The recovered angular two-point correlation function \(w(\theta)\) is compared to the truth from the uncontaminated mock.

Results are shown for two HEALPix resolutions:

  • NSIDE = 64 — production quality; matches the resolution used for the actual LS10 analysis.

  • NSIDE = 32 — faster validation run; useful for algorithm development and quick iteration.
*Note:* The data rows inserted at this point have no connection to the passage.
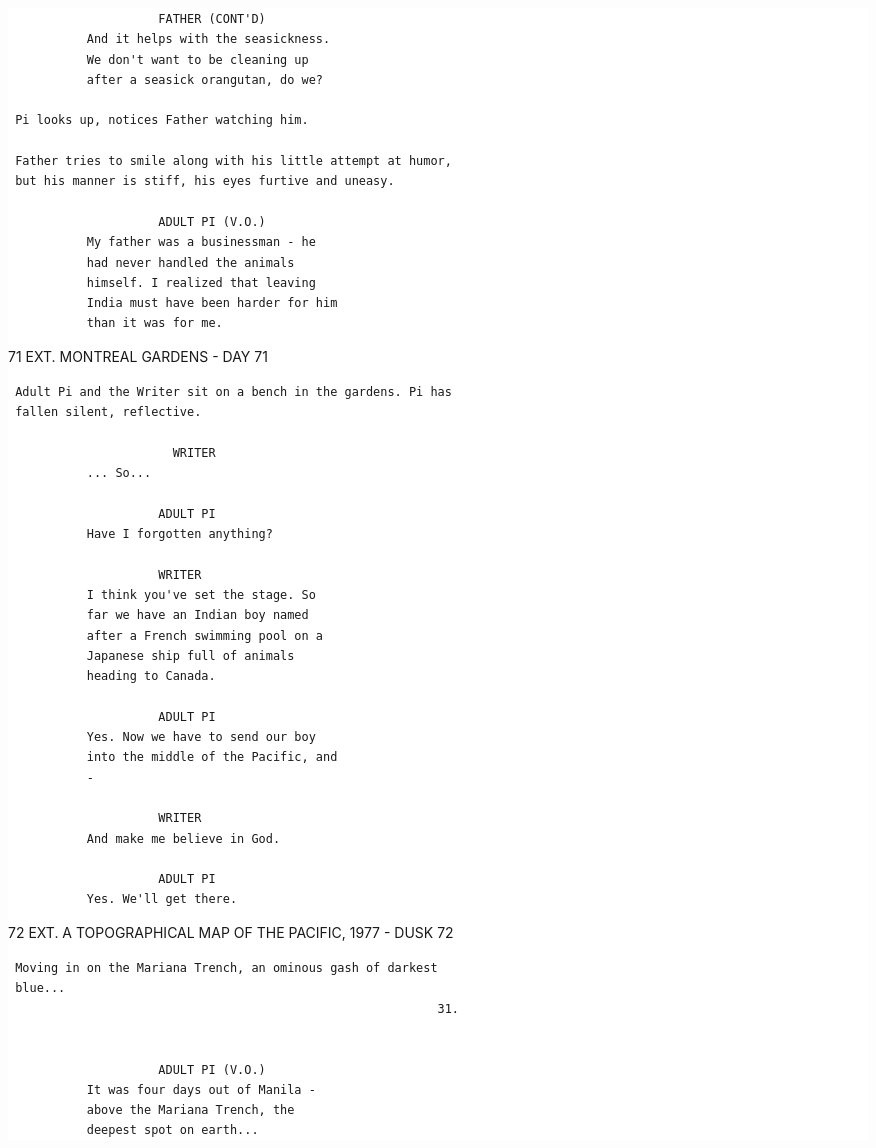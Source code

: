                          FATHER (CONT'D)
               And it helps with the seasickness.
               We don't want to be cleaning up
               after a seasick orangutan, do we?

     Pi looks up, notices Father watching him.

     Father tries to smile along with his little attempt at humor,
     but his manner is stiff, his eyes furtive and uneasy.

                         ADULT PI (V.O.)
               My father was a businessman - he
               had never handled the animals
               himself. I realized that leaving
               India must have been harder for him
               than it was for me.


71   EXT. MONTREAL GARDENS - DAY                               71

     Adult Pi and the Writer sit on a bench in the gardens. Pi has
     fallen silent, reflective.

                           WRITER
               ... So...

                         ADULT PI
               Have I forgotten anything?

                         WRITER
               I think you've set the stage. So
               far we have an Indian boy named
               after a French swimming pool on a
               Japanese ship full of animals
               heading to Canada.

                         ADULT PI
               Yes. Now we have to send our boy
               into the middle of the Pacific, and
               -

                         WRITER
               And make me believe in God.

                         ADULT PI
               Yes. We'll get there.


72   EXT. A TOPOGRAPHICAL MAP OF THE PACIFIC, 1977 - DUSK      72

     Moving in on the Mariana Trench, an ominous gash of darkest
     blue...
                                                                31.


                         ADULT PI (V.O.)
               It was four days out of Manila -
               above the Mariana Trench, the
               deepest spot on earth...
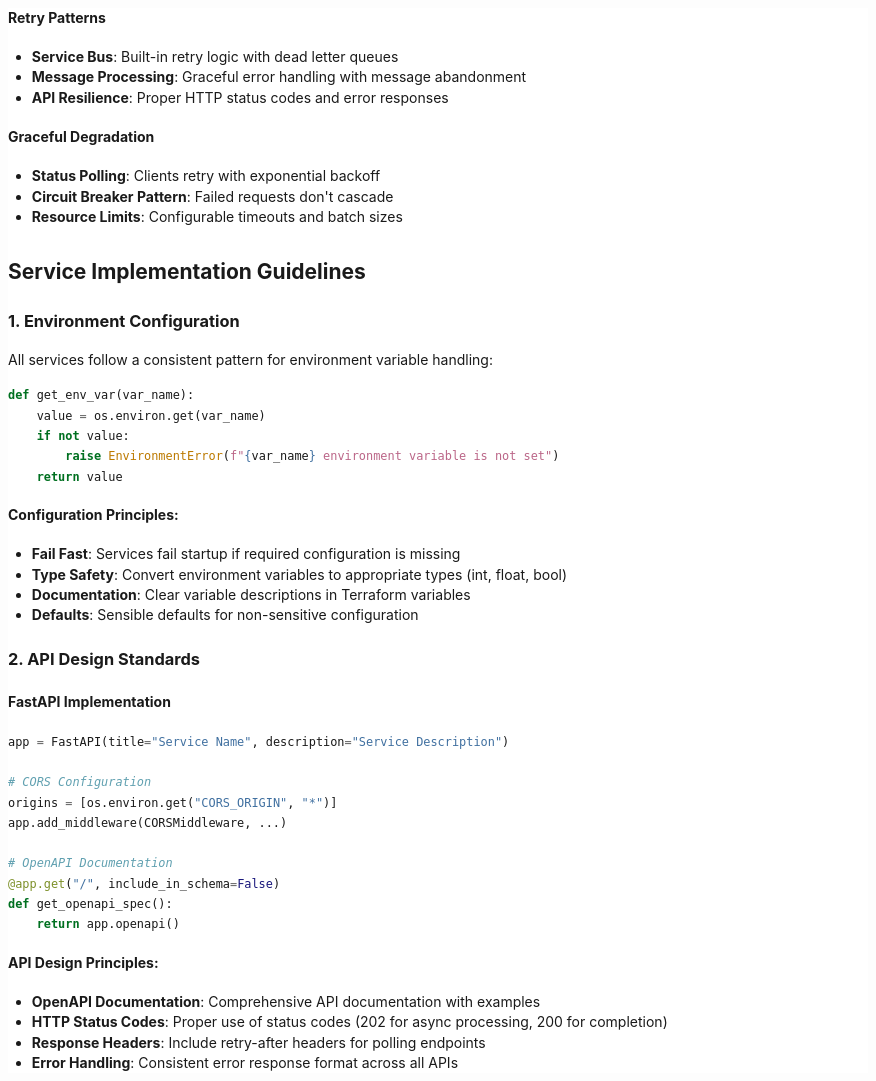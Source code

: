 #### Retry Patterns
- **Service Bus**: Built-in retry logic with dead letter queues
- **Message Processing**: Graceful error handling with message abandonment
- **API Resilience**: Proper HTTP status codes and error responses

#### Graceful Degradation
- **Status Polling**: Clients retry with exponential backoff
- **Circuit Breaker Pattern**: Failed requests don't cascade
- **Resource Limits**: Configurable timeouts and batch sizes

## Service Implementation Guidelines

### 1. Environment Configuration

All services follow a consistent pattern for environment variable handling:

```python
def get_env_var(var_name):
    value = os.environ.get(var_name)
    if not value:
        raise EnvironmentError(f"{var_name} environment variable is not set")
    return value
```

#### Configuration Principles:
- **Fail Fast**: Services fail startup if required configuration is missing
- **Type Safety**: Convert environment variables to appropriate types (int, float, bool)
- **Documentation**: Clear variable descriptions in Terraform variables
- **Defaults**: Sensible defaults for non-sensitive configuration

### 2. API Design Standards

#### FastAPI Implementation
```python
app = FastAPI(title="Service Name", description="Service Description")

# CORS Configuration
origins = [os.environ.get("CORS_ORIGIN", "*")]
app.add_middleware(CORSMiddleware, ...)

# OpenAPI Documentation
@app.get("/", include_in_schema=False)
def get_openapi_spec():
    return app.openapi()
```

#### API Design Principles:
- **OpenAPI Documentation**: Comprehensive API documentation with examples
- **HTTP Status Codes**: Proper use of status codes (202 for async processing, 200 for completion)
- **Response Headers**: Include retry-after headers for polling endpoints
- **Error Handling**: Consistent error response format across all APIs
The figure-generating script is scripts/plot_simulation_tests.py and can be re-run after scripts/run_simulation_tests.py has produced results. Each NSIDE run writes to its own subdirectory so results do not overwrite each other:

# NSIDE = 64 (production)
python scripts/run_simulation_tests.py \
    --nside 64 --n-glass 500000 \
    --methods OLS ISD-1 ElasticNet MCMC-add MCMC-comb \
    --output-dir data/simulations
python scripts/plot_simulation_tests.py --nside 64

# NSIDE = 32 (fast validation)
python scripts/run_simulation_tests.py \
    --nside 32 --n-glass 100000 \
    --methods OLS ISD-1 ElasticNet MCMC-add MCMC-comb \
    --output-dir data/simulations
python scripts/plot_simulation_tests.py --nside 32

Mock catalogs

GLASS full-sky mock

GLASS generates correlated lognormal HEALPix density fields using the algorithm of Tessore et al. 2023. A single tophat redshift shell covering \(0 \le z \le 0.26\) is used, with a power spectrum \(C_\ell \propto (\ell+1)^{-1.5}\). Galaxy positions are drawn from the density field using glass.positions_from_delta, and redshifts are assigned from the measured Uchuu \(n(z)\).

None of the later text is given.